Résultat : Basma El Aboudi considère les projets qu’elle suit un peu comme ses « bébés ». « Et lorsque je travaille sur un co-investissement ou un investissement en direct, je suis amenée à visiter les actifs, à participer à la stratégie de restructuration… J’ai donc la sensation d’exercer un métier tangible, où je contribue à remettre au goût du jour des actifs qui vont apporter plus de dynamisme à une ville. »
Comme au Monopoly
Chez WiSeed, Bastien Barral accompagne lui aussi les dossiers de financement des fondateurs de start-up de A à Z depuis qu’il a été nommé responsable des investissements au sein de son département, un an tout juste après avoir intégré l’entreprise.
«Ce que j’aime dans ce travail, c’est le fait d’avoir la possibilité d’échanger avec des dirigeants de start-up passionnés et motivés, et de découvrir des secteurs d’activité et des business models très différents. » A force de côtoyer cet écosystème, le jeune Toulousain a d’ailleurs fini par attraper le virus. « J’aimerais moi aussi, un jour, créer ma propre start-up, confie-t-il.
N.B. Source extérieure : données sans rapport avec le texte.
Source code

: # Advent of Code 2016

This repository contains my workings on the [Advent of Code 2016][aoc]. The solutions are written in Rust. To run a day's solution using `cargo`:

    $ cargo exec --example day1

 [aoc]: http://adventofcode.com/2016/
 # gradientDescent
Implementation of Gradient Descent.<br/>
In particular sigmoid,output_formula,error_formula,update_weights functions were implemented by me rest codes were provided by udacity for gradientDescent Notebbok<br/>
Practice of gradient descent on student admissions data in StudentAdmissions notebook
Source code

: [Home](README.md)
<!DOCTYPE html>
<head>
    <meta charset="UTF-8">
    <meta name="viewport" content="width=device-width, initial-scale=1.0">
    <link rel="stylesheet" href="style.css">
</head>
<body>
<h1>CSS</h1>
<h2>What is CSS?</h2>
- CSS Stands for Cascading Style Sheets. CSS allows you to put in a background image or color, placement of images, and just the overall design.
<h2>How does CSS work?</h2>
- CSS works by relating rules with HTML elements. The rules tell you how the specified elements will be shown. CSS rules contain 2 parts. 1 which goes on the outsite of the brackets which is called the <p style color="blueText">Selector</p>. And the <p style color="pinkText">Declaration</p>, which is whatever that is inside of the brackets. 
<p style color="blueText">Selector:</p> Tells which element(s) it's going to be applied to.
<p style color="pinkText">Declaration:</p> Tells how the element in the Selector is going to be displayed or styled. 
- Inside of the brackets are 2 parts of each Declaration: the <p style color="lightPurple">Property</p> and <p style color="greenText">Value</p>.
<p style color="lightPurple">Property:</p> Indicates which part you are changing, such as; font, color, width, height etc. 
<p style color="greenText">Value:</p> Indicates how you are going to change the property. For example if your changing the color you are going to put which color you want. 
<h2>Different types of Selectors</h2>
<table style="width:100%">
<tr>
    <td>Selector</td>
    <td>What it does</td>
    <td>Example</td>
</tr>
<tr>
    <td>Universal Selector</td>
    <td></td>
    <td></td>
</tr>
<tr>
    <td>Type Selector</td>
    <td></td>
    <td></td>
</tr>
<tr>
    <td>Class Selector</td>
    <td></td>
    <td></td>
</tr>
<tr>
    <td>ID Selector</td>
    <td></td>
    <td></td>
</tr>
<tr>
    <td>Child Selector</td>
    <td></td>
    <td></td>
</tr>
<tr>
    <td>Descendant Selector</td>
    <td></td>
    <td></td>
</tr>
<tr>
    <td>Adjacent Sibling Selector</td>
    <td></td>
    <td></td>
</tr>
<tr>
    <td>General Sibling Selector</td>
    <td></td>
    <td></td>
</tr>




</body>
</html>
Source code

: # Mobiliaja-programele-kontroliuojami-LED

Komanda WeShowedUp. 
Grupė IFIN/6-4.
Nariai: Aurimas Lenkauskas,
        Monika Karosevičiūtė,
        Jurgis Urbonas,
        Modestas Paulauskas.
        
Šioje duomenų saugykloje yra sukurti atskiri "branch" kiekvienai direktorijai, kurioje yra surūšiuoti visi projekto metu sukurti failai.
Encore faut-il que je déniche la bonne idée qui me donnera envie de passer de l’autre côté de la barrière. »
Pour la suite de sa carrière, Basma El Aboudi se voit, elle, grandir avec son entreprise. « Tous les jours, j’ai l’impression de jouer au Monopoly. Si l’on me donne l’opportunité de me développer sur un périmètre d’intervention géographique ou d’usage plus large, je signe », assure-t-elle.
Pour retenir leurs talents, les plateformes de crowdfunding misent sur l’agilité, comme l’explique Pierre Baudoin en mettant en avant son propre parcours. « Lorsque vous passez rapidement de 30 à 70 collaborateurs, avec un chiffre d’affaires multiplié par quatre, vous êtes obligés d’adapter en permanence votre organisation. Après avoir eu l’opportunité de créer trois produits, j’ai recruté une équipe et je suis entré au comex, sans avoir changé de poste. Dans une structure comme la nôtre, il n’y a donc pas de parcours construit, mais vous avez toutes les chances de voir votre position évoluer sur un périmètre qui n’existait pas six mois plus tôt », conclut Pierre Baudoin.